Liberté et VTC : ambition inconciliable ou combat en passe d'être gagné ?

OPINION. Depuis des années, les chauffeurs VTC se plaignent de leurs conditions de travail et du manque de rentabilité de la profession. Les lois se sont succédées (loi Thévenoud en 2014, loi Grandguillaume en 2016, Loi d'Orientation des Mobilités en 2019) sans pour autant permettre au marché de se stabiliser. (*) Par Teddy Pellerin, co-fondateur de Heetch, entreprise de VTC.
(Crédits : Dan Gold)

L'année 2020 a été la plus dure de toutes puisque la crise sanitaire a particulièrement affecté le marché de la mobilité et a mis en avant le manque de protection des travailleurs indépendants les plus fragiles.

La mission Frouin, annoncée par le Premier Ministre en janvier 2020, avant le premier confinement, avait pour ambition de formuler des recommandations pour réguler les relations et le dialogue entre travailleurs indépendants et plateformes d'intermédiation, ne pouvait donc tomber au meilleur moment.

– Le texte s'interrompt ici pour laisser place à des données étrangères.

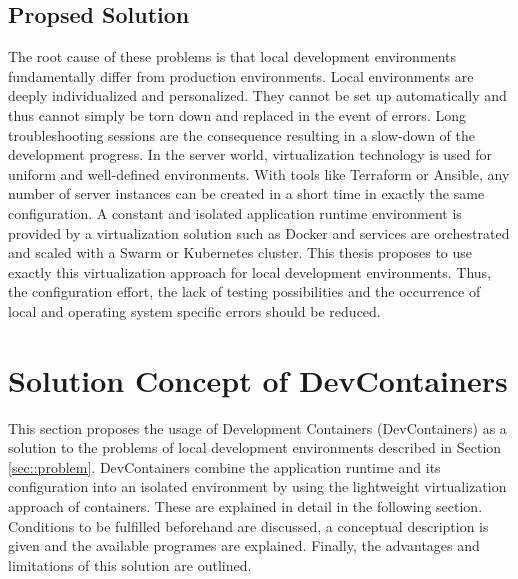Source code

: \documentclass[12pt, a4paper]{article}
\begin{document}
        \subsection{Propsed Solution}
        The root cause of these problems is that local development environments fundamentally differ from production environments. Local environments are deeply individualized and personalized. They cannot be set up automatically and thus cannot simply be torn down and replaced in the event of errors. Long troubleshooting sessions are the consequence resulting in a slow-down of the development progress.\newline
        In the server world, virtualization technology is used for uniform and well-defined environments. With tools like Terraform or Ansible, any number of server instances can be created in a short time in exactly the same configuration. A constant and isolated application runtime environment is provided by a virtualization solution such as Docker and services are orchestrated and scaled with a Swarm or Kubernetes cluster.\newline
        This thesis proposes to use exactly this virtualization approach for local development environments. Thus, the configuration effort, the lack of testing possibilities and the occurrence of local and operating system specific errors should be reduced.

\section{Solution Concept of DevContainers}\label{sec::solution_concept}
This section proposes the usage of Development Containers (DevContainers) as a solution to the problems of local development environments described in Section \ref{sec::problem}. DevContainers combine the application runtime and its configuration into an isolated environment by using the lightweight virtualization approach of containers. These are explained in detail in the following section. Conditions to be fulfilled beforehand are discussed, a conceptual description is given and the available programes are explained. Finally, the advantages and limitations of this solution are outlined.
\end{document}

Lire aussi : Travailleurs des plateformes et rapport Frouin : soignons la méthode

Que dit la mission Frouin ?

Il n'est jamais évident de résumer, puis d'analyser, un rapport de 200 pages en quelques lignes, mais essayons ! Tout d'abord, il est à noter que la mission Frouin se concentre quasiment exclusivement sur la situation des livreurs à vélo et des chauffeurs VTC. Le statut de ces travailleurs fait débat. Sont-ils vraiment des travailleurs indépendants ? Doivent-ils être salariés ? Faut-il créer un statut intermédiaire ? La mission conclut qu'aucune solution n'est satisfaisante et que la moins mauvaise serait :

  • d'obliger tous les travailleurs indépendants à s'affilier à une société de portage ou une coopérative pour bénéficier de la même protection sociale qu'un salarié classique, tout en gardant la flexibilité d'un indépendant ;
  • de faire évoluer la réglementation du portage salarial en ce sens ;
  • d'alléger la fiscalité de ce dispositif, pour les travailleurs indépendants considérés comme plus fragiles ;
  • de mettre en place des prix plancher sur le marché du VTC afin que les chauffeurs n'aient aucun trajet à perte.

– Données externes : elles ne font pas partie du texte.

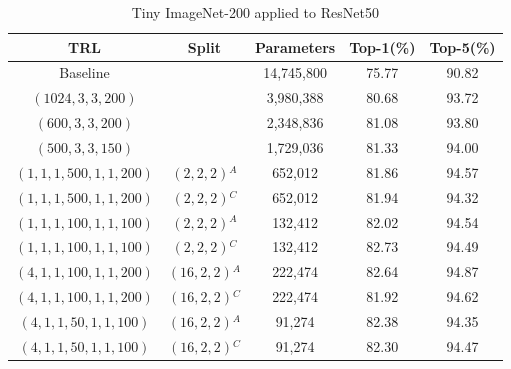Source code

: \documentclass{article}
\begin{document}
\begin{table}
	\caption{Tiny ImageNet-200 applied to ResNet50}
	\label{atab-3}
	\centering
	\begin{tabular}{c c c c c}
		\toprule
		\textbf{TRL} & \textbf{Split} & \textbf{Parameters} & \textbf{Top-1(\%)} & \textbf{Top-5(\%)} \\
		\midrule
		Baseline & & 14,745,800 & 75.77 & 90.82 \\
		$(1024,3,3,200)$ & & 3,980,388 & 80.68 & 93.72 \\
		$(600,3,3,200)$ & & 2,348,836 & 81.08 & 93.80 \\
		$(500,3,3,150)$ & & 1,729,036 & 81.33 & 94.00 \\
		$(1,1,1,500,1,1,200)$ & $(2,2,2)$$^A$ & 652,012 & 81.86 & 94.57 \\
		$(1,1,1,500,1,1,200)$ & $(2,2,2)$$^C$ & 652,012 & 81.94 & 94.32 \\
		$(1,1,1,100,1,1,100)$ & $(2,2,2)$$^A$ & 132,412 & 82.02 & 94.54 \\
		$(1,1,1,100,1,1,100)$ & $(2,2,2)$$^C$ & 132,412 & 82.73 & 94.49 \\
		$(4,1,1,100,1,1,200)$ & $(16,2,2)$$^A$ & 222,474 & 82.64 & 94.87 \\
		$(4,1,1,100,1,1,200)$ & $(16,2,2)$$^C$ & 222,474 & 81.92 & 94.62 \\
		$(4,1,1,50,1,1,100)$ & $(16,2,2)$$^A$ & 91,274 & 82.38 & 94.35 \\
		$(4,1,1,50,1,1,100)$ & $(16,2,2)$$^C$ & 91,274 & 82.30 & 94.47 \\
		\hline
	\end{tabular}
\end{table}
\end{document}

Le rapport tape en plein dans le mille : aujourd'hui, certains chauffeurs VTC souhaiteraient bénéficier de plus de protection sociale, notamment au terme de cette année 2020 si particulière, mais ne le peuvent tout simplement pas. Il me paraît cependant indispensable de rappeler que la grande majorité des chauffeurs ne souhaite pas pour autant devenir salarié des plateformes. Ils ont choisi le métier de chauffeur pour sa flexibilité et y tiennent !

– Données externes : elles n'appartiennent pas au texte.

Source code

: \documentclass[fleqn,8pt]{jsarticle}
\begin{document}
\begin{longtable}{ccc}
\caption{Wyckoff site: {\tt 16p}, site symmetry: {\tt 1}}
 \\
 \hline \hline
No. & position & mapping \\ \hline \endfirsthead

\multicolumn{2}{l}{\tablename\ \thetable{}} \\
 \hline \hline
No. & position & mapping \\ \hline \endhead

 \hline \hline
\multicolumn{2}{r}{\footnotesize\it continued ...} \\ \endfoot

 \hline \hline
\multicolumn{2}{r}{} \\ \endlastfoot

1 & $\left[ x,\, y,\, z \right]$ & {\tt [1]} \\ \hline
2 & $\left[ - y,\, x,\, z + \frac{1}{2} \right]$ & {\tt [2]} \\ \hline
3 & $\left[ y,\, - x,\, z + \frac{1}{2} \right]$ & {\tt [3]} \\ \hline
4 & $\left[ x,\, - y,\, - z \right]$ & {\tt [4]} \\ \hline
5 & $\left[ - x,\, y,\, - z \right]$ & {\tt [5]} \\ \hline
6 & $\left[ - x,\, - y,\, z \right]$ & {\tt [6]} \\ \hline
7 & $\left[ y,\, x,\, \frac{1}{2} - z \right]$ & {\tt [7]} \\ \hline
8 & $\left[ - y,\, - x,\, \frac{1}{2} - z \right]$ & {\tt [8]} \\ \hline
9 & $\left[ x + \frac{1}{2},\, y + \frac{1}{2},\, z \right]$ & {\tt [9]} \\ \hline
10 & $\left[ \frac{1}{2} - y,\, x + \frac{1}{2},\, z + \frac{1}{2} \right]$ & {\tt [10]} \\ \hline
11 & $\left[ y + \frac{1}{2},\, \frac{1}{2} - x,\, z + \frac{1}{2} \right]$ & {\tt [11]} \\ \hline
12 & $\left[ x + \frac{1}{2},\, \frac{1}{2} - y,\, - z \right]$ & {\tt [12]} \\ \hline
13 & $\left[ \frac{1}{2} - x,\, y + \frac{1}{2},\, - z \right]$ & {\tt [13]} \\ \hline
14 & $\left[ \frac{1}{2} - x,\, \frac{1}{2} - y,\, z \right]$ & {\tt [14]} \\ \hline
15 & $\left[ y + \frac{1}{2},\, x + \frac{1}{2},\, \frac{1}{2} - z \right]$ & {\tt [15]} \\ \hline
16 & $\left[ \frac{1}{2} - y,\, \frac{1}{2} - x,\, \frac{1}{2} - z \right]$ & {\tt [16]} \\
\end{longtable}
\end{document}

Lire aussi : Historique ! La Californie accorde aux chauffeurs VTC d'Uber et Lift le statut d'employés

Laisser le choix aux chauffeurs

Dès lors, il nous semble nécessaire, plutôt que d'imposer aux chauffeurs du portage salarial, de leur permettre d'avoir un vrai choix entre être un indépendant entrepreneur - qui comme des millions d'indépendants ou d'artisans, bénéficie d'une flexibilité totale et choisit lui-même le niveau de protection sociale qu'il souhaite financer, dans une logique de gestion patrimoniale - ou un indépendant salarié - qui s'affilie, comme le préconise le rapport, à une coopérative ou société de portage afin de garder sa flexibilité : cette solution leur imposera de renoncer à une partie de leurs revenus pour financer la même protection sociale qu'un salarié classique.

Aujourd'hui, le problème de fond reste que les chauffeurs gagnent trop peu pour se payer une quelconque protection sociale. Heetch a régulièrement formulé plusieurs propositions en ce sens, notamment via sa charte qui a dernièrement été votée et validée par les chauffeurs de sa plateforme :

  • Adapter la fiscalité du portage salarial aux travailleurs des plateformes (recommandation 4 du rapport Frouin) ;
  • Créer des garde-fous financiers afin que les chauffeurs ne travaillent jamais à perte, même encas de trajet court ou d'embouteillage, via la mise en place d'un tarif minimum de 7€ net chauffeur et d'un plancher horaire de 15€/h, incluant le temps d'approche (recommandation 11 du rapport Frouin) ;
  • Évaluer le nombre de chauffeurs du marché et contrôler la croissance de celui-ci pour garder un bon équilibre entre l'offre et la demande.
  • Rendre public les algorithmes d'attribution des trajets par l'ensemble des plateformes VTC (recommandation 6 du rapport Frouin déjà appliquée sur Heetch depuis l'approbation par les chauffeurs de sa charte)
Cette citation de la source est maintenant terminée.